Comentario
La tarea de enriquecer, completar y agrandar la mezquita de Córdoba, la obra de Abd al-Rahman I, el fundador de la dinastía, fue responsabilidad de sus sucesores. Su hijo Hisham I edificó el primer minarete. La primera ampliación importante la hizo Abd al-Rahman II, que aumentó sensiblemente la dimensión de la sala de oraciones agregando ocho naves a las doce primitivas. Abd al-Rahman III amplió el patio, hizo construir un nuevo minarete y reforzó con pilares las columnas de la fachada que dan al patio porque presentaban señales de inclinación. De una manera algo distinta a la mezquita de Qairawan, edificada en su plan de conjunto por el emir aghlabí Ziyadat Allah a partir de 836, pero con el mismo espíritu de ensalzar la dinastía, la de Córdoba simbolizó el nacimiento de un foco de poder y de desarrollo cultural regional. Tanto el uno como el otro evolucionarán formando un califato. Las relaciones entre los dos núcleos plantean varios problemas.
El conjunto, que estaba destinado a tener un futuro brillante en ese área cultural, y su rigor decorativo, formado por el mismo arco unido a un alfiz o encuadramiento rectangular, se han utilizado posteriormente sobre todo en las puertas, siendo el ejemplo más antiguo la Puerta de San Esteban, de mediados del IX. Nos podríamos preguntar por los paralelismos evidentes entre esta decoración y la de la obra posterior del mihrab del califa al-Hakam II, con la del mihrab de Qairawan -que no tiene alfiz-y la de la puerta de la biblioteca de la misma mezquita que sí lo tiene. Bastante misteriosa es también la relación entre los nichos en forma de concha, entre dos columnas y con un arco de herradura, que tienen lejanos paralelos orientales del siglo VIII -un enigmático mihrab en Bagdad y las maderas esculpidas de la mezquita de al-Aqsa en Jerusalén-. Esta forma parece haber existido en la primera mezquita de Córdoba, como demuestran los fragmentos de esculturas descubiertos en el sótano. La podemos ver en la decoración del eje, sobre placas caladas que adornan el fondo del mihrab de Qairawan y en cierto modo, recompuesta y ampliada en el mihrab de al-Hakam II.
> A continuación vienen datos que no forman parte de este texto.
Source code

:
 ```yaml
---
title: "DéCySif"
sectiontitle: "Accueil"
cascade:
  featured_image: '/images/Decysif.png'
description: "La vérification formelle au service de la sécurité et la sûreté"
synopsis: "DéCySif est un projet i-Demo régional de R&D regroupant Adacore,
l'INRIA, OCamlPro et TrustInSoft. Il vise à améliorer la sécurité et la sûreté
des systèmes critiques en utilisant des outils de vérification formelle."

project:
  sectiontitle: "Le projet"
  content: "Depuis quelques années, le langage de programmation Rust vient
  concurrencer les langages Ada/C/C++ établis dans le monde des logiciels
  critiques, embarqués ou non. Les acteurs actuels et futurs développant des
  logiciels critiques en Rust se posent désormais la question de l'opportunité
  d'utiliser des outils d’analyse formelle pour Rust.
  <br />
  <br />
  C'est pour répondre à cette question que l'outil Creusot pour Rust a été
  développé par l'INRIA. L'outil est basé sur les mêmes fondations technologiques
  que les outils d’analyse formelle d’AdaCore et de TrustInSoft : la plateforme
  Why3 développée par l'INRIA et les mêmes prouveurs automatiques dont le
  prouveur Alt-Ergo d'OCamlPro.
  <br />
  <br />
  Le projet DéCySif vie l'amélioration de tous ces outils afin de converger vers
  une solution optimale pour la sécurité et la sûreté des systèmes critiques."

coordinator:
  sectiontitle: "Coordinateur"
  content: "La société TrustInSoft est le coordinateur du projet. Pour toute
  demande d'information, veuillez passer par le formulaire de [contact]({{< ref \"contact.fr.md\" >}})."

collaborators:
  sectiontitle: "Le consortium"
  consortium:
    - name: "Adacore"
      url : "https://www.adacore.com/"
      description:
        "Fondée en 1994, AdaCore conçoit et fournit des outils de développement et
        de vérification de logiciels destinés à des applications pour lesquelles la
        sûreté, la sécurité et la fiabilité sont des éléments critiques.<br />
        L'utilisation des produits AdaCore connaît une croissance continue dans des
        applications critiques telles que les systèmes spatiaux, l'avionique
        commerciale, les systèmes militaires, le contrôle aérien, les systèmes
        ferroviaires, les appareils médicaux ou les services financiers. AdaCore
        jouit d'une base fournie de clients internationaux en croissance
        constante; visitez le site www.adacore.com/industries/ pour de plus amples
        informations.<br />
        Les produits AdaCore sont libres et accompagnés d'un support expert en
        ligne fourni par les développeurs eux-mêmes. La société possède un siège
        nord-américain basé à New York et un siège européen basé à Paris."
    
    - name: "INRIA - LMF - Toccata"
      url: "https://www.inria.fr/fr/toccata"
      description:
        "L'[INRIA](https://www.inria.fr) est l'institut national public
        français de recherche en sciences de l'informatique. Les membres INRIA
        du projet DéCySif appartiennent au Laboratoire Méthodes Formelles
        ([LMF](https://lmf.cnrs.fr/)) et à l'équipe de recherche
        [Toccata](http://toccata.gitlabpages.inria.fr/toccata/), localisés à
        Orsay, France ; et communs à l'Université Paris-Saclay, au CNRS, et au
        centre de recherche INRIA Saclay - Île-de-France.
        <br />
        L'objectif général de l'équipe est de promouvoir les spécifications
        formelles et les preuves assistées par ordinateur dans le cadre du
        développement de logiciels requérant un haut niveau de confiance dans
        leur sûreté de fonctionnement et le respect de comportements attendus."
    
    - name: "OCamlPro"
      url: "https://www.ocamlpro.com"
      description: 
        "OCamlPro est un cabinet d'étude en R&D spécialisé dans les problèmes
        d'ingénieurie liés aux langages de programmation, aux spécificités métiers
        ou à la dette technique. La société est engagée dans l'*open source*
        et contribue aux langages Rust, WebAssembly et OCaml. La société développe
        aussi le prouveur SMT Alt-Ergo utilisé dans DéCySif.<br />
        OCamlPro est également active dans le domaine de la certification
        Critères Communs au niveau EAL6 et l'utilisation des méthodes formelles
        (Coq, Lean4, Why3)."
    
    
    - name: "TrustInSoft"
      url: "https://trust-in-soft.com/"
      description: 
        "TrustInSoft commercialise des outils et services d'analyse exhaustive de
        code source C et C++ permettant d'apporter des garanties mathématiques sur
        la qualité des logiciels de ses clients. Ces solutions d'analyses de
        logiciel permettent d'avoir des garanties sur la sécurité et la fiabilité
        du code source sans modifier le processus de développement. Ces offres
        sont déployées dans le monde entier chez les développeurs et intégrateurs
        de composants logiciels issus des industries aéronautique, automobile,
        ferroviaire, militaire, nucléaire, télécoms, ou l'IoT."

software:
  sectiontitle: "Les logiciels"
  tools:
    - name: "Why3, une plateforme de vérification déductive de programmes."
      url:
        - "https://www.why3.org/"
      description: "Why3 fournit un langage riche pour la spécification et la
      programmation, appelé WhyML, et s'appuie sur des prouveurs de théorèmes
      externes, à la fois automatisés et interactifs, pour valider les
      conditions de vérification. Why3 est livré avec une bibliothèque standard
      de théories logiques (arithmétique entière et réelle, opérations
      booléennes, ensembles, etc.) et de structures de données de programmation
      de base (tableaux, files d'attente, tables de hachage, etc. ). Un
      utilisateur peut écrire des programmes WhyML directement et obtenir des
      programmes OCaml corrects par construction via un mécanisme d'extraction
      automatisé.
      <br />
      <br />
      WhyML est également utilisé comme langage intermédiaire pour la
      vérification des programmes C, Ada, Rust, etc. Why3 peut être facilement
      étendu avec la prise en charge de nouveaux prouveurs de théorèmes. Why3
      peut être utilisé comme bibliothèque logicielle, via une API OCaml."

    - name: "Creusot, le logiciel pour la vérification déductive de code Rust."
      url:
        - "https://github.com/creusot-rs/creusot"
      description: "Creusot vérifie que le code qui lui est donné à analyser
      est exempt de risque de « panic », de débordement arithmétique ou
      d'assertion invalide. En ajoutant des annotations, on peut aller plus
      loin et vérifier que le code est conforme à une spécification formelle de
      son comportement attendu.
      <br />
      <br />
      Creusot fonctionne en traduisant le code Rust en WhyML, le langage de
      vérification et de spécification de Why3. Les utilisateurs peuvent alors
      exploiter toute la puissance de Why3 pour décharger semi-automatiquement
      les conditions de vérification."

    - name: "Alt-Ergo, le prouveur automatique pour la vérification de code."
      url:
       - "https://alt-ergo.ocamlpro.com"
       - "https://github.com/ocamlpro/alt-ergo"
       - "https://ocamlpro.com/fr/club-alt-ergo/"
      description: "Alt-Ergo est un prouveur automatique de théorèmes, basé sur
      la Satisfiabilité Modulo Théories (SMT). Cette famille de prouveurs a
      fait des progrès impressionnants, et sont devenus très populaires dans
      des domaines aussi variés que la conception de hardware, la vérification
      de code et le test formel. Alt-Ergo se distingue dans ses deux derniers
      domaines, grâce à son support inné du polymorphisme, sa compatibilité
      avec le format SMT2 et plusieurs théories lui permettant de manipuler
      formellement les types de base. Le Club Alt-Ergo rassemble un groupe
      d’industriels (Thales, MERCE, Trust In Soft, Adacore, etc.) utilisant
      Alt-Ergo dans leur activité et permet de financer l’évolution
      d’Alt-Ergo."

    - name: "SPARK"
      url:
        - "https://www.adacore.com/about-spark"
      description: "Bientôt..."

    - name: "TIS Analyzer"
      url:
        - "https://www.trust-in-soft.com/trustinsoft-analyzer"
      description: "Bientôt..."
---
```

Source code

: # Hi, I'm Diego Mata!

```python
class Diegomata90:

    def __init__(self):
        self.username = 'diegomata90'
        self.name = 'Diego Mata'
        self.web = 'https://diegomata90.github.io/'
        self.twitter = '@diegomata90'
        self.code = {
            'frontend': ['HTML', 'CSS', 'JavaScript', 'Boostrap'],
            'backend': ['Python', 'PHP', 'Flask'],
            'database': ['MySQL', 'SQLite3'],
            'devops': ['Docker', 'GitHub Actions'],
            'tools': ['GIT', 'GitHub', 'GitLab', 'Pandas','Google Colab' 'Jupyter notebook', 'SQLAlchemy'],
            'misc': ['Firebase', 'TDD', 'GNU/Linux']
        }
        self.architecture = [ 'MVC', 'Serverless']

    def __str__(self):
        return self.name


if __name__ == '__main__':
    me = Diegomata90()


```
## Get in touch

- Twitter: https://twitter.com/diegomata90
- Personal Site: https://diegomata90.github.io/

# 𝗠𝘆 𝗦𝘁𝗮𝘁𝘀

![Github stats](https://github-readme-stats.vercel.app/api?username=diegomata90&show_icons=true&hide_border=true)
La historia de la mezquita omeya se clausura con una especie de apoteosis en el siglo X, en época del califato, con las dos últimas ampliaciones mayores, que le dan su forma definitiva: la de al-Hakam II (961-976) a la que acabamos de referirnos y la de al-Mansur, realizada a partir del 987. La imaginación llega a su más alto nivel en la primera de estas ampliaciones: se agrandó más la sala de oraciones y se cubrió la prolongación de la nave central con dos cúpulas. El tramo del muro de la qibla -al que se añadió un nuevo mihrab- se cubrió con otras dos cúpulas a los lados de la del mihrab. Si en el conjunto de la ampliación siguieron fieles a la estética primitiva, en las partes más nobles, que son la nave central y la zona del mihrab, se buscó visiblemente la suntuosidad más deslumbrante. Allí fue donde se desplegó tanto el ingenio de los arquitectos y de los decoradores, como la riqueza del califato, en la composición casi barroca de los arcos polilobulados y los arcos entrecruzados; en la riqueza decorativa de las cúpulas decoradas con nervaduras y esculpidas en forma de concha; en la magnífica decoración de mosaicos que se colocaron en el mihrab y en su fachada.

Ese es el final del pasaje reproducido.